“Humility” is the theme today, the 14th day of 64 days of non-violence, which started in Los Angeles as A Season for Non-Violence. Thinking about what that means, I thought about the impact the Tibetans have had on the world, as a very humble people and culture itself. Last January I had the pleasure of meeting the Pasang, one of the owners of Tibet Handicraft in Laguna Beach, California. I wrote this blog article for another blog, but feel it’s appropriate for the Humility theme.
Sometimes, walking away from an injustice, untruth, and/or unfair situation is the highest form of action or reaction to take. To be a non-activist is the highest form of activism and may be The Path.

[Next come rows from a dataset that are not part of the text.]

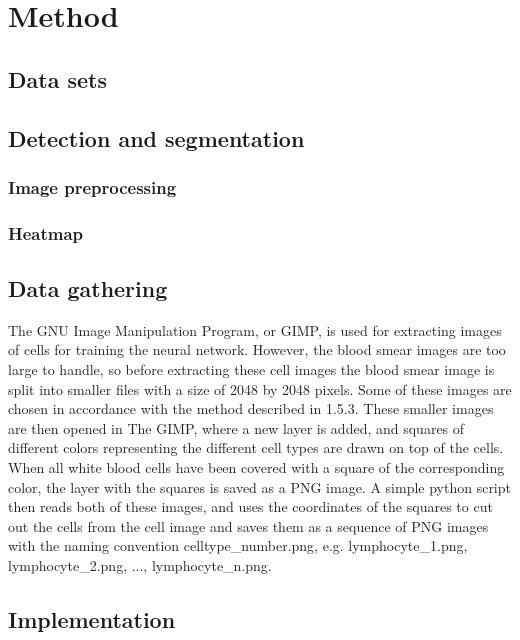 \chapter{Method}\label{cha:intro}

\section{Data sets}


\section{Detection and segmentation}

\subsection{Image preprocessing}

\subsection{Heatmap}



\section{Data gathering}\label{sec:research:history}
The GNU Image Manipulation Program, or GIMP, is used for extracting images of cells for training the neural network. However, the blood smear images are too large to handle, so before extracting these cell images the blood smear image is split into smaller files with a size of 2048 by 2048 pixels. Some of these images are chosen in accordance with the method described in 1.5.3. These smaller images are then opened in The GIMP, where a new layer is added, and squares of different colors representing the different cell types are drawn on top of the cells. When all white blood cells have been covered with a square of the corresponding color, the layer with the squares is saved as a PNG image. A simple python script then reads both of these images, and uses the coordinates of the squares to cut out the cells from the cell image and saves them as a sequence of PNG images with the naming convention celltype\_number.png, e.g. lymphocyte\_1.png, lymphocyte\_2.png, ..., lymphocyte\_n.png.

\section{Implementation}\label{sec:research:history}

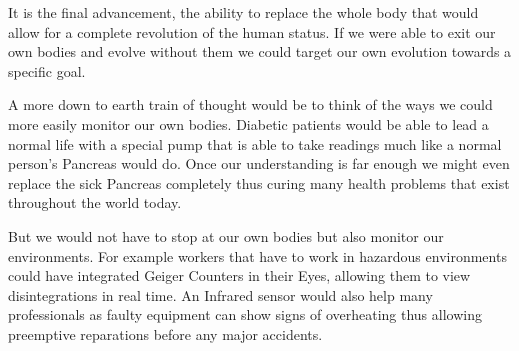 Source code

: \documentclass[
      12pt,
      a4paper,
      cleardoublepage=empty,
      final,
      twoside
        ]{scrbook}
\begin{document}
      \begin{par}
        It is the final advancement, the ability to replace the whole body that would allow for a complete revolution of the human status. 
        If we were able to exit our own bodies and evolve without them we could target our own evolution towards a specific goal.\cite{NBICReport} 
      \end{par}
      \begin{par}
        A more down to earth train of thought would be to think of the ways we could more easily monitor our own bodies. 
        Diabetic patients would be able to lead a normal life with a special pump that is able to take readings much like a normal person's Pancreas would do. 
        Once our understanding is far enough we might even replace the sick Pancreas completely thus curing many health problems that exist throughout the world today.
      \end{par}
      \begin{par}
        But we would not have to stop at our own bodies but also monitor our environments. 
        For example workers that have to work in hazardous environments could have integrated Geiger Counters in their Eyes, allowing them to view disintegrations in real time. 
        An Infrared sensor would also help many professionals as faulty equipment can show signs of overheating thus allowing preemptive reparations before any major accidents.
      \end{par}
\end{document}
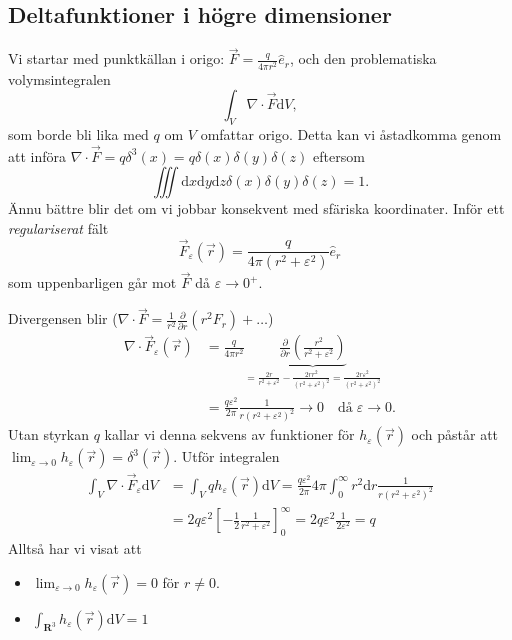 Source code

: \documentclass[%
oneside,                 %
final,                   %
10pt]{article}
\begin{document}
\subsection{Deltafunktioner i högre dimensioner}

Vi startar med punktkällan i origo: $\vec{F} = \frac{q}{4 \pi r^2} \hat{e}_r$, och den problematiska volymsintegralen
$$
\int_V \nabla \cdot \vec{F} \mbox{d}V,
$$
som borde bli lika med $q$ om $V$ omfattar origo. Detta kan vi åstadkomma genom att införa $\nabla \cdot \vec{F} = q \delta^3(x) = q \delta(x)\delta(y)\delta(z)$ eftersom
$$
\iiint \mbox{d}x \mbox{d}y \mbox{d}z \delta(x)\delta(y)\delta(z) = 1.
$$
Ännu bättre blir det om vi jobbar konsekvent med sfäriska koordinater. Inför ett \emph{regulariserat} fält
\begin{equation}
\vec{F}_\varepsilon(\vec{r}) = \frac{q}{4 \pi (r^2 + \varepsilon^2)} \hat{e}_r
\end{equation}
som uppenbarligen går mot $\vec{F}$ då $\varepsilon \to 0^+$.

Divergensen blir ($\nabla \cdot \vec{F} = \frac{1}{r^2} \frac{\partial}{\partial r} (r^2 F_r) + \ldots$)
\begin{align}
\nabla \cdot \vec{F}_\varepsilon(\vec{r}) &= \frac{q}{4 \pi r^2} \underbrace{\frac{\partial}{\partial r} \left( \frac{r^2}{r^2 + \varepsilon^2} \right)}_{=\frac{2r}{r^2 + \varepsilon^2} - \frac{2 r r^2}{(r^2 + \varepsilon^2)^2} = \frac{2 r \varepsilon^2}{(r^2 + \varepsilon^2)^2}} \\ 
&= \frac{q \varepsilon^2}{2 \pi} \frac{1}{r(r^2 + \varepsilon^2)^2} \to 0 \quad \mathrm{då} \; \varepsilon \to 0.
\end{align}
Utan styrkan $q$ kallar vi denna sekvens av funktioner för $h_\varepsilon(\vec{r})$ och påstår att $\lim_{\varepsilon \to 0} h_\varepsilon(\vec{r}) = \delta^3(\vec{r})$. Utför integralen
\begin{align}
\int_V \nabla \cdot \vec{F}_\varepsilon \mbox{d} V &= \int_V q h_\varepsilon(\vec{r}) \mbox{d} V = \frac{ q \varepsilon^2}{2 \pi} 4\pi \int_0^\infty r^2 \mbox{d} r \frac{1}{r(r^2 + \varepsilon^2)^2} \\ 
&= 2 q \varepsilon^2 \left[ -\frac{1}{2} \frac{1}{r^2 + \varepsilon^2} \right]_0^\infty = 2 q \varepsilon^2 \frac{1}{2 \varepsilon^2} = q
\end{align}
Alltså har vi visat att
\begin{itemize}
\item $\lim_{\varepsilon \to 0} h_\varepsilon(\vec{r}) = 0$ för $r \neq 0$.

\item $\int_{\mathbf{R}^3} h_\varepsilon(\vec{r}) \mbox{d}V = 1$
\end{itemize}
\end{document}
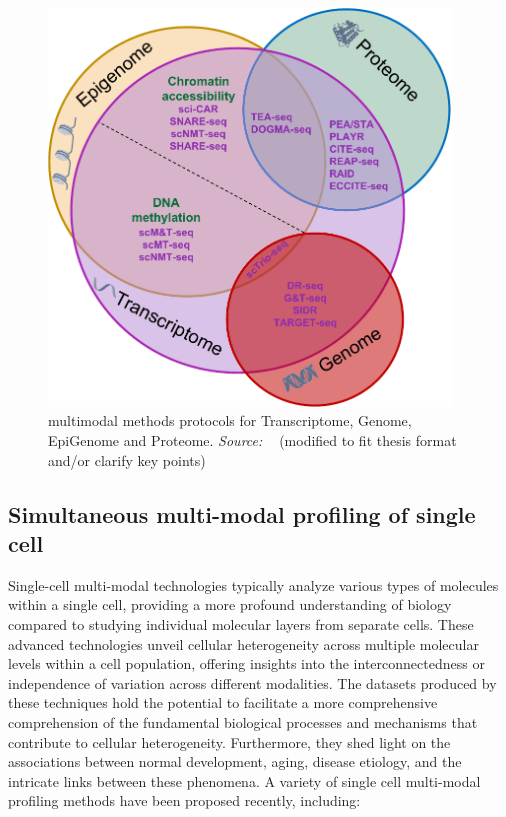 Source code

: \begin{figure}[!ht]
	\centering
	\includegraphics[width=0.95\textwidth]{multi-model-methods/fig}
	\vspace{0.1cm}
	\caption[multimodal methods protocols for Transcriptome, Genome, EpiGenome and Proteome]{multimodal methods protocols for Transcriptome, Genome, EpiGenome and Proteome. \emph{Source: ~\cite{lee2020single}} (modified to fit thesis format and/or clarify key points)}
	\label{fig:piechart-mulitmodal-methods}
\end{figure}



\subsection{Simultaneous multi-modal profiling of single cell}
\label{background:sec1:mulitmodal}
Single-cell multi-modal technologies typically analyze various types of molecules within a single cell, providing a more profound understanding of biology compared to studying individual molecular layers from separate cells. These advanced technologies unveil cellular heterogeneity across multiple molecular levels within a cell population, offering insights into the interconnectedness or independence of variation across different modalities. The datasets produced by these techniques hold the potential to facilitate a more comprehensive comprehension of the fundamental biological processes and mechanisms that contribute to cellular heterogeneity. Furthermore, they shed light on the associations between normal development, aging, disease etiology, and the intricate links between these phenomena. A variety of single cell multi-modal profiling methods have been proposed recently, including:

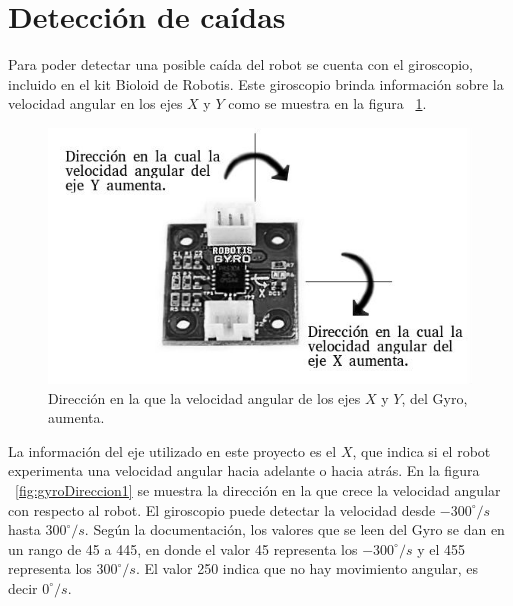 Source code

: \section{Detecci\'on de ca\'idas}

Para poder detectar una posible caída del robot se cuenta con el giroscopio, incluido en el kit Bioloid de Robotis. Este giroscopio brinda información sobre la velocidad angular en los ejes $X$ y $Y$ como se muestra en la figura ~\ref{fig:gyroDireccion}.

\begin{figure}[hbtp]
\centering
\includegraphics[scale=0.5]{imagenes/gyroDireccion.jpg}
\caption{Dirección en la que la velocidad angular de los ejes $X$ y $Y$, del Gyro, aumenta.}
\label{fig:gyroDireccion}
\end{figure}

La información del eje utilizado en este proyecto es el $X$, que indica si el robot experimenta una velocidad angular hacia adelante o hacia atrás. En la figura ~\ref{fig:gyroDireccion1} se muestra la direcci\'on en la que crece la velocidad angular con respecto al robot. El giroscopio puede detectar la velocidad desde $-300^{\circ}/s$ hasta $300^{\circ} /s$. Según la documentación, los valores que se leen del Gyro se dan en un rango de 45 a 445, en donde el valor 45 representa los $-300^{\circ}/s$ y el 455 representa los $300^{\circ} /s$. El valor 250 indica que no hay movimiento angular, es decir $0^{\circ}/s$. %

I say, “Don’t free Tibet!” For those who disagree, I ask that they bear with me on this train of thought..
I first met Tibetans when I was doing my sales and marketing internship at The Concourse Hotel in Madison, Wisconsin. For a few days I was assigned to housekeeping and I remember Tammy, the housekeeping manager, telling me about the group of Tibetans that worked in housekeeping. She told me they were from the oldest cultures in the world and they were in exile. With compassion in her voice and eyes, she told me a little bit about their loss of their place on a map.
I was fascinated by the story of Tibet and found myself exploring by reading, watching documentaries and interviews with the Dalai Lama, watching mandala sandpainting rituals, and even attending a presentation by the Dalai Lama in Madison over ten years ago. My interest and research on the power of peace, compassion, and forgiveness of the people of Tibet was leading the path of me finding me.
One of my greatest discoveries I made while on this path confirmed my belief that people CAN change. Tibet is a great example of this. In the 1200’s Tibet was part of Genghis Kahn’s empire. In the 1600’s the Mongols allowed the Dalai Lama to take over as the political power within Tibet. Formerly led by conquerors, the power style shifted to that of peace and compassion. People can change if they want and when they are ready.
Over the past 15 years or so, I’ve stumbled upon temples, stores, traditions, and events like the mandala sandpaintings that have been directly or indirectly influenced by the Tibetan people. They have brought their spices, traditions, textiles, and peaceful practices here, to the United States. In the big picture, aren’t we grateful that they are in exile? I believe this IS there path, to be in exile and scattered around the world spreading messages of love, compassion, and forgiveness by simply living and walking the walk, not just talking it.
While coffee shop cruising in The Lumberyard Shops in Laguna Beach, California, beautiful textiles in a storefront’s windows caught my eye. The door to Tibet Handicrafts was open, inviting me to walk in. A Siren in the form of a singing bowl was calling me to come inside, where I met Pasang, one of the owners. He was demonstrating the singing bowls for a couple of women and gave me permission to take video of it.
Singing bowls are used for meditation, healing practices, meditation, relaxation, personal well-being and religious practice. There I was mesmerized by the sounds and I was overwhelmed with a feeling of being at peace. If you haven’t been in a Tibetan import store, treat yourself to a field trip. They are usually colorful as they are filled with imports from India and Nepal. Explore them and you will see, read, and feel messages of peace, love, and compassion.
Could it be that the Universe scattered the Tibetans around the globe to sing their songs with messages of peace, love, and compassion? I say, “Free yourself, not Tibet!”